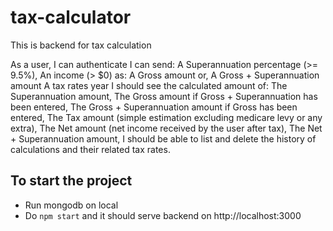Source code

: # tax-calculator

This is backend for tax calculation

As a user, 
I can authenticate
I can send:
A Superannuation percentage (>= 9.5%),
An income (> $0) as:
A Gross amount or,
A Gross + Superannuation amount
A tax rates year 
I should see the calculated amount of:
The Superannuation amount, 
The Gross amount if Gross + Superannuation has been entered,
The Gross + Superannuation amount if Gross has been entered,
The Tax amount (simple estimation excluding medicare levy or any extra),
The Net amount (net income received by the user after tax),
The Net + Superannuation amount,
I should be able to list and delete the history of calculations and their related tax rates.

## To start the project
- Run mongodb on local
- Do ```npm start``` and it should serve backend on http://localhost:3000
* * * *
ABOUT THIS EXERCISE:
Each record above has to be written out again in full, but its pictures must not be.

FINISHED EXERCISE:
Source code

: # tax-calculator

This is backend for tax calculation

As a user, 
I can authenticate
I can send:
A Superannuation percentage (>= 9.5%),
An income (> $0) as:
A Gross amount or,
A Gross + Superannuation amount
A tax rates year 
I should see the calculated amount of:
The Superannuation amount, 
The Gross amount if Gross + Superannuation has been entered,
The Gross + Superannuation amount if Gross has been entered,
The Tax amount (simple estimation excluding medicare levy or any extra),
The Net amount (net income received by the user after tax),
The Net + Superannuation amount,
I should be able to list and delete the history of calculations and their related tax rates.

## To start the project
- Run mongodb on local
- Do ```npm start``` and it should serve backend on http://localhost:3000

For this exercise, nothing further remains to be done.